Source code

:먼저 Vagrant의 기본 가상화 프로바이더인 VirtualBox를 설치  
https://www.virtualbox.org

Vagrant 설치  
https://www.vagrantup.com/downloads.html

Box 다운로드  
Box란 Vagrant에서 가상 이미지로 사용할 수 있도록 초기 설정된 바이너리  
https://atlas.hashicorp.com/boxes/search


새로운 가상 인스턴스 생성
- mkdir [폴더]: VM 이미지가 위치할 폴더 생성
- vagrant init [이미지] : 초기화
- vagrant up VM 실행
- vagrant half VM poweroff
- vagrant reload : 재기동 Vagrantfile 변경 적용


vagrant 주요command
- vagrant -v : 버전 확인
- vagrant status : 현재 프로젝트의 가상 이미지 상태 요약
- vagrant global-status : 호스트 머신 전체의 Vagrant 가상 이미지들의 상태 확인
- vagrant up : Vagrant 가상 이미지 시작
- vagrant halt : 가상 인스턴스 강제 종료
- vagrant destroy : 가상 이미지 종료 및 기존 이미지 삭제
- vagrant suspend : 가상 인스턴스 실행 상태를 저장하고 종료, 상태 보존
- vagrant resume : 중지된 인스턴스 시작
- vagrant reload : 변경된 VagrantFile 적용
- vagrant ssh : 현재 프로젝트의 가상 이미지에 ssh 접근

────

What the task asks.
The line with "- vagrant destroy : 가상 이미지 종료 및 기존 이미지 삭제" and every line after it up to the end of the entries: output those exactly, and only those.

Response area.
- vagrant destroy : 가상 이미지 종료 및 기존 이미지 삭제
- vagrant suspend : 가상 인스턴스 실행 상태를 저장하고 종료, 상태 보존
- vagrant resume : 중지된 인스턴스 시작
- vagrant reload : 변경된 VagrantFile 적용
- vagrant ssh : 현재 프로젝트의 가상 이미지에 ssh 접근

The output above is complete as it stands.